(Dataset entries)
+ + + +
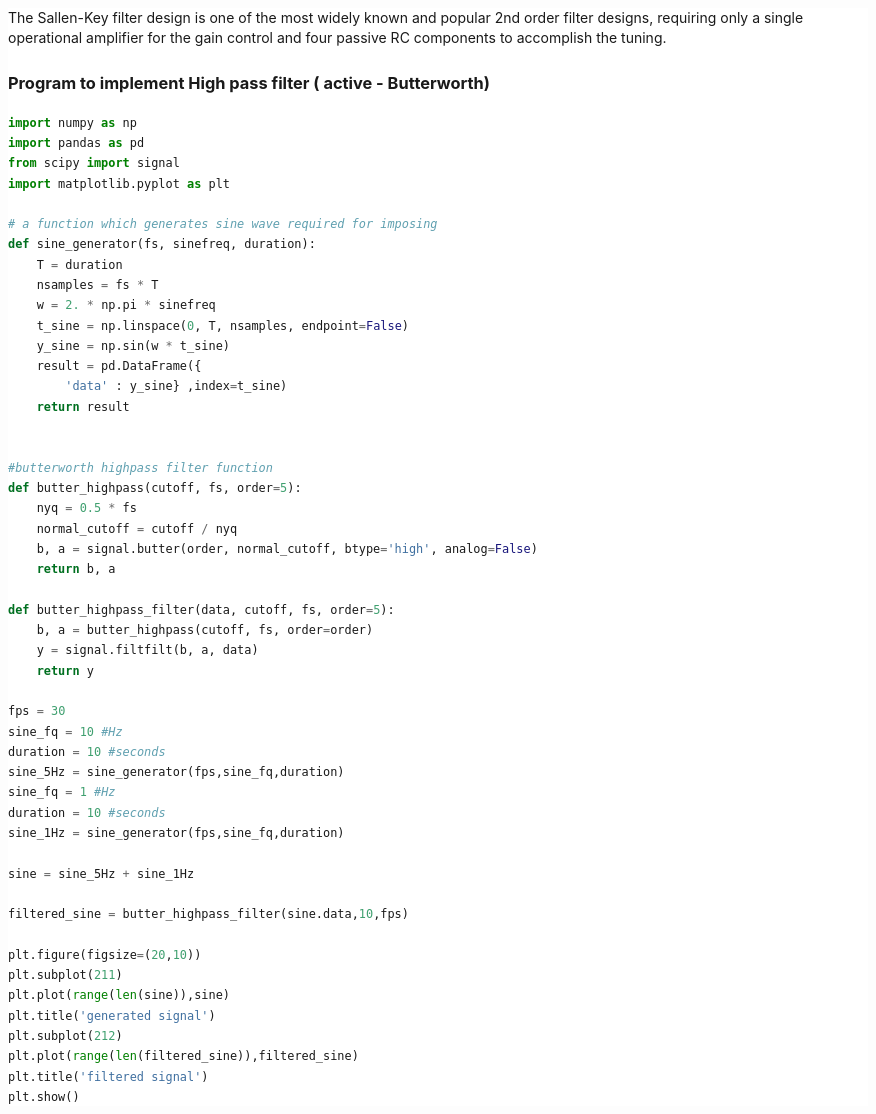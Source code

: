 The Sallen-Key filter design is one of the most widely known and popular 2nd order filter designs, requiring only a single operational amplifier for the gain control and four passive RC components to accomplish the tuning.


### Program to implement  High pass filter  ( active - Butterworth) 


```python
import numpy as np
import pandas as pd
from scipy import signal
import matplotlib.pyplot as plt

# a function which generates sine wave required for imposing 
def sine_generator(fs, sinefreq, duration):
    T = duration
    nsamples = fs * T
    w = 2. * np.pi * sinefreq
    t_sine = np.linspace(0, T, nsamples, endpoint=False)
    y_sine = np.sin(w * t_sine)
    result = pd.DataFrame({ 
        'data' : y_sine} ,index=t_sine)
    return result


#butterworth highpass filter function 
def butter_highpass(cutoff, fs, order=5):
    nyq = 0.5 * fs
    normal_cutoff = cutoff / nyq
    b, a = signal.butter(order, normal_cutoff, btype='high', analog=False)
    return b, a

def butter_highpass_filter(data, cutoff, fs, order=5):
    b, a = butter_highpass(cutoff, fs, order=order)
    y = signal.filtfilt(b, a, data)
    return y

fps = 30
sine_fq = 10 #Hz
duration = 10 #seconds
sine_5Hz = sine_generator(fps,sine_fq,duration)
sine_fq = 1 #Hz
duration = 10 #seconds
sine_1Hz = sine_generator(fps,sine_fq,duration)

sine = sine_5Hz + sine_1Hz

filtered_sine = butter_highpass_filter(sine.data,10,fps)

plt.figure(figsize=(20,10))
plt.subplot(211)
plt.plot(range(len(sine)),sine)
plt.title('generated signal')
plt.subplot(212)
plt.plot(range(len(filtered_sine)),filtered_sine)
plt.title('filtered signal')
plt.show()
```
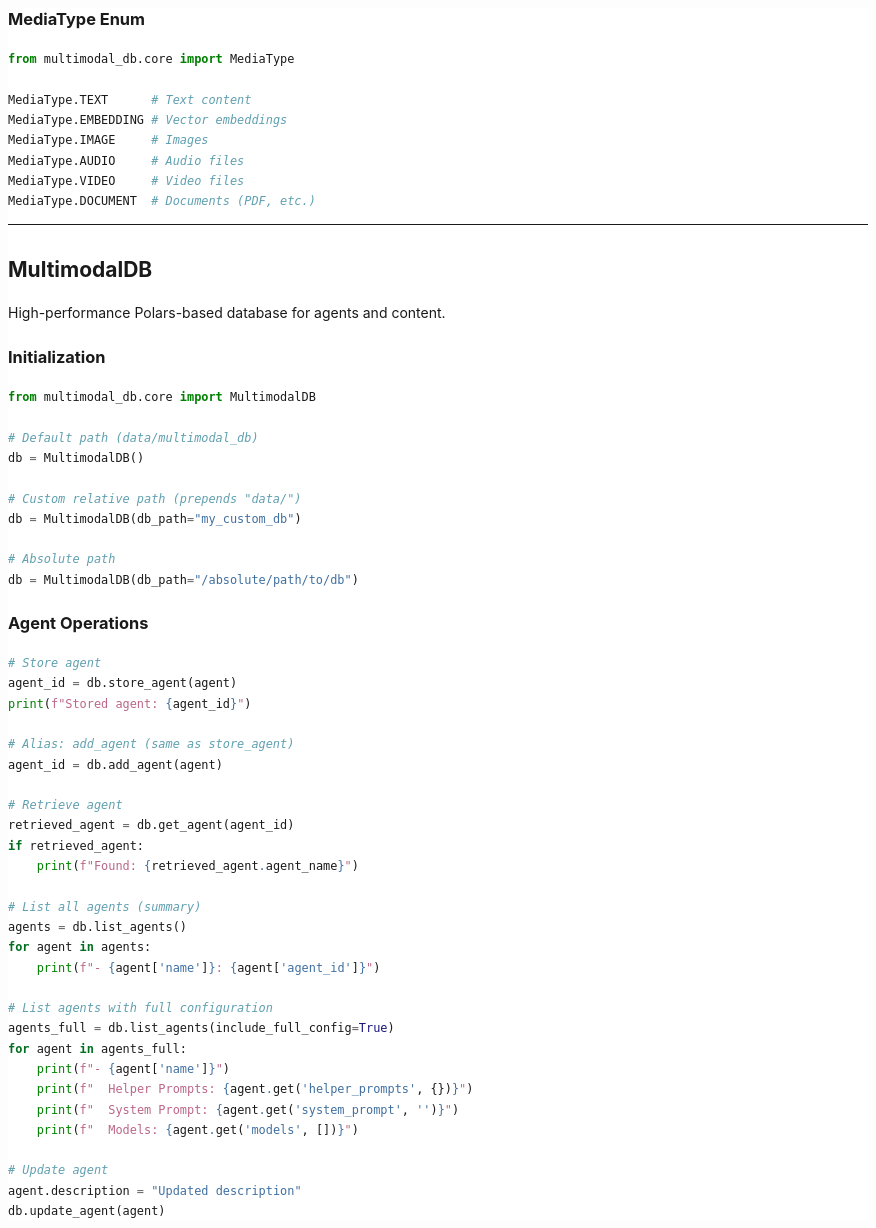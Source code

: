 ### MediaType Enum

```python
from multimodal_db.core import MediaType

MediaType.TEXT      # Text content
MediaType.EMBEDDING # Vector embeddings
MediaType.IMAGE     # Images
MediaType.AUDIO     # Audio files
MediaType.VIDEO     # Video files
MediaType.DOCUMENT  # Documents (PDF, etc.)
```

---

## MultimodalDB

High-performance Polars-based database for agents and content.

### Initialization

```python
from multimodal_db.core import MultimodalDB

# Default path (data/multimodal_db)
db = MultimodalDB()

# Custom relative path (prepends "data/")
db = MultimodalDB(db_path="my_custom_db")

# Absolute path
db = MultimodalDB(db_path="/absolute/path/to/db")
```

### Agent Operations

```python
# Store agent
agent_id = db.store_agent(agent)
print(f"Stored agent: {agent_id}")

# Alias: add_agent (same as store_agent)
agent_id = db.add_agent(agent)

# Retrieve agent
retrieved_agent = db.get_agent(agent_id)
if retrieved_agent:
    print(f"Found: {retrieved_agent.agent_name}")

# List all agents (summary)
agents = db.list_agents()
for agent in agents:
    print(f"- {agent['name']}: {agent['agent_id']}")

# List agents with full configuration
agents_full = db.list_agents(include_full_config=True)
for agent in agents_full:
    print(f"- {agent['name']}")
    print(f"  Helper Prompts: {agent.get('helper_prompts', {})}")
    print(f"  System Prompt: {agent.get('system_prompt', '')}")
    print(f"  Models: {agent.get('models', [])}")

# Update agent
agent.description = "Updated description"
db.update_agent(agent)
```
+ + + +
■ **TASK STATEMENT**
Which lines above contain the word "order"? Copy each one.

■ **REPLY**
: The Sallen-Key filter design is one of the most widely known and popular 2nd order filter designs, requiring only a single operational amplifier for the gain control and four passive RC components to accomplish the tuning.
def butter_highpass(cutoff, fs, order=5):
    b, a = signal.butter(order, normal_cutoff, btype='high', analog=False)
def butter_highpass_filter(data, cutoff, fs, order=5):
    b, a = butter_highpass(cutoff, fs, order=order)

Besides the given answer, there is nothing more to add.